Die Danziger haben einen wichtigeren Grund dafür, gelassen zu sein: Sie wissen, dass man eigene Kinder lieben und ihnen jeden Fehler verzeihen muss, mag dieser Fehler auch so entsetzlich schrecklich sein, dass sich einem ein Messer in der Hosentasche öffnet, um Rache zu üben – an seinem eigenen Kind. Die Danziger haben scheinbar aus dem Zwiebelbuch von Grass andere Schlüsse gezogen als manche deutsche Zeitgenossen: Wer eine umfangreiche Beichte vorlegt, im Bernstein eingeschlossene Insekten ins Rennen schickt, will Frieden finden, und das weiß man in meinem Land zu schätzen, auch wenn der Beichtende der Schöpfung einen göttlichen Ursprung abspricht (ob Günter Grass wirklich ein Atheist ist, will ich lieber hier nicht bestätigen).
Für mich als Polen, obwohl ich ein deutschsprachiger Schriftsteller bin und mein Vater bei meiner Erzeugung ostpreußische Gene beigesteuert hat, stellt sich folgende Frage: Wie kann jemand, der im Glashaus sitzt, mit Steinen werfen? All die deutschen Kritiker und Richter, die Grass nach seinem Waffen-SS-Geständnis angegriffen haben, denken nicht daran – aus mir völlig schleierhaften Gründen -, dass ihren eigenen Verwandten, Freunden und Bekannten – Großeltern und Urgroßeltern – Ähnliches widerfahren war, was ihnen an Grass so missfällt: Auch ihre eigenen Erzeuger waren Mitläufer des Dritten Reiches gewesen, zumindest in den meisten Fällen, und wie viele von ihnen haben eine Beichte abgelegt, wie es Günter Grass im Grunde genommen in seinem ganzen literarischen Werk getan hatte, vor allem auch im Namen der Erzeuger seiner Kritiker und Richter? Wie viele?
Ich lebe seit 1985 in Deutschland als ein polnisch-ostpreußischer Emigrant und Bernstein, als ein merkwürdiges Insekt der europäischen Geschichte des 20. Jahrhunderts, doch offenbar werde ich nie verstehen, warum manche Deutsche immer noch einander an den Kragen gehen, warum sie einander nicht vergeben können. Diese Selbstzerstörung ist mir ein großes Rätsel. Ich hoffe, dass ich daraus etwas lernen kann – sonst Gnade mir Gott!

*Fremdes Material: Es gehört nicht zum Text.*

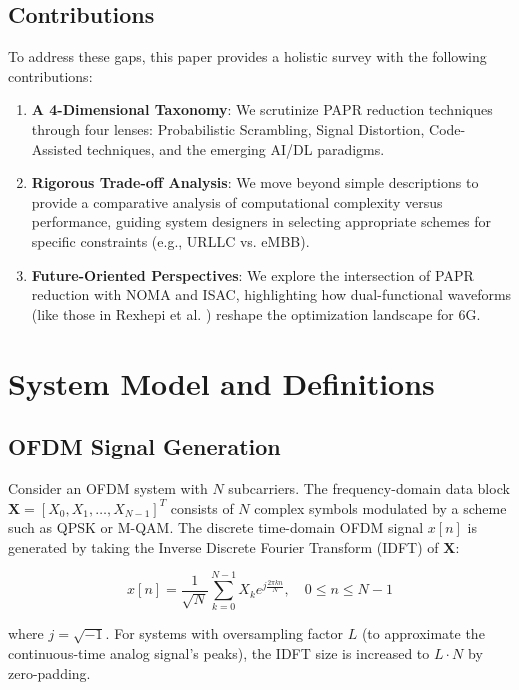 \documentclass[12pt, a4paper, onecolumn]{article}
\begin{document}
\subsection{Contributions}
To address these gaps, this paper provides a holistic survey with the following contributions:

\begin{enumerate}
    \item \textbf{A 4-Dimensional Taxonomy}: We scrutinize PAPR reduction techniques through four lenses: Probabilistic Scrambling, Signal Distortion, Code-Assisted techniques, and the emerging AI/DL paradigms.
    \item \textbf{Rigorous Trade-off Analysis}: We move beyond simple descriptions to provide a comparative analysis of computational complexity versus performance, guiding system designers in selecting appropriate schemes for specific constraints (e.g., URLLC vs. eMBB).
    \item \textbf{Future-Oriented Perspectives}: We explore the intersection of PAPR reduction with NOMA and ISAC, highlighting how dual-functional waveforms (like those in Rexhepi et al. \cite{ref4}) reshape the optimization landscape for 6G.
\end{enumerate}

\section{System Model and Definitions}

\subsection{OFDM Signal Generation}
Consider an OFDM system with $N$ subcarriers. The frequency-domain data block $\mathbf{X} = [X_0, X_1, \dots, X_{N-1}]^T$ consists of $N$ complex symbols modulated by a scheme such as QPSK or M-QAM. The discrete time-domain OFDM signal $x[n]$ is generated by taking the Inverse Discrete Fourier Transform (IDFT) of $\mathbf{X}$:

\begin{equation}
    x[n] = \frac{1}{\sqrt{N}} \sum_{k=0}^{N-1} X_k e^{j \frac{2\pi k n}{N}}, \quad 0 \le n \le N-1
\end{equation}

where $j = \sqrt{-1}$. For systems with oversampling factor $L$ (to approximate the continuous-time analog signal's peaks), the IDFT size is increased to $L \cdot N$ by zero-padding.
\end{document}

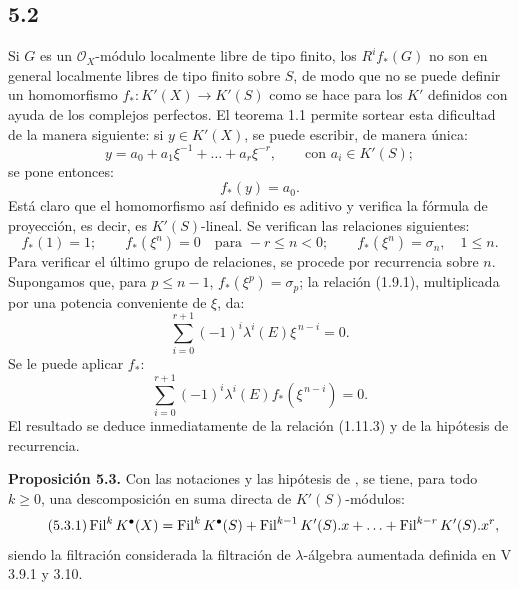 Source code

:\subsection*{5.2}
Si $G$ es un $\mathcal O_X$-módulo localmente libre de tipo finito, los $R^if_*(G)$ no son en general localmente libres de tipo finito sobre $S$, de modo que no se puede definir un homomorfismo $f_*:K'(X)\to K'(S)$ como se hace para los $K'$ definidos con ayuda de los complejos perfectos. El teorema 1.1 permite sortear esta dificultad de la manera siguiente: si $y\in K'(X)$, se puede escribir, de manera única:
\begin{equation}\tag{5.2.1}
  y=a_0+a_1\xi^{-1}+\ldots+a_r\xi^{-r},\qquad \text{con } a_i\in K'(S);
\end{equation}
se pone entonces:
\begin{equation}\tag{5.2.2}
  f_*(y)=a_0 .
\end{equation}
Está claro que el homomorfismo así definido es aditivo y verifica la fórmula de proyección, es decir, es $K'(S)$-lineal. Se verifican las relaciones siguientes:
\begin{equation}\tag{5.2.3}
  f_*(1)=1;\qquad
  f_*(\xi^n)=0\quad\text{para }-r\le n<0;\qquad
  f_*(\xi^n)=\sigma_n,
  \quad 1\le n .
\end{equation}
Para verificar el último grupo de relaciones, se procede por recurrencia sobre $n$. Supongamos que, para $p\le n-1$, $f_*(\xi^p)=\sigma_p$; la relación (1.9.1), multiplicada por una potencia conveniente de $\xi$, da:
\[
  \sum_{i=0}^{r+1}(-1)^i\lambda^i(E)\xi^{\,n-i}=0 .
\]
Se le puede aplicar $f_*$:
\[
  \sum_{i=0}^{r+1}(-1)^i\lambda^i(E)f_*(\xi^{\,n-i})=0 .
\]
El resultado se deduce inmediatamente de la relación (1.11.3) y de la hipótesis de recurrencia.

\textbf{Proposición 5.3.} Con las notaciones y las hipótesis de , se tiene, para todo $k\ge 0$, una descomposición en suma directa de $K'(S)$-módulos:
\begin{equation}\tag{5.3.1}
  \operatorname{Fil}^kK^{\bullet}(X)=\operatorname{Fil}^kK^{\bullet}(S)+\operatorname{Fil}^{k-1}K'(S).x+\ldots+\operatorname{Fil}^{k-r}K'(S).x^r,
\end{equation}
siendo la filtración considerada la filtración de $\lambda$-álgebra aumentada definida en V 3.9.1 y 3.10.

Denn, und man mag meine sozialistisch-katholische Kindheit verschiedentlich beurteilen, eines muss ich unmissverständlich sagen: Ich weiß, was ideologische Flirts mit einem Regime bedeuten – sie verführen sogar die klügsten Köpfe. Wer jedoch nie auf Irrwege geraten ist und nie eine Beichte abgelegt hat, vor wem auch immer, soll bitte jetzt aufstehen, auf die Straße gehen und seine Heiligsprechung beantragen – bei wem auch immer.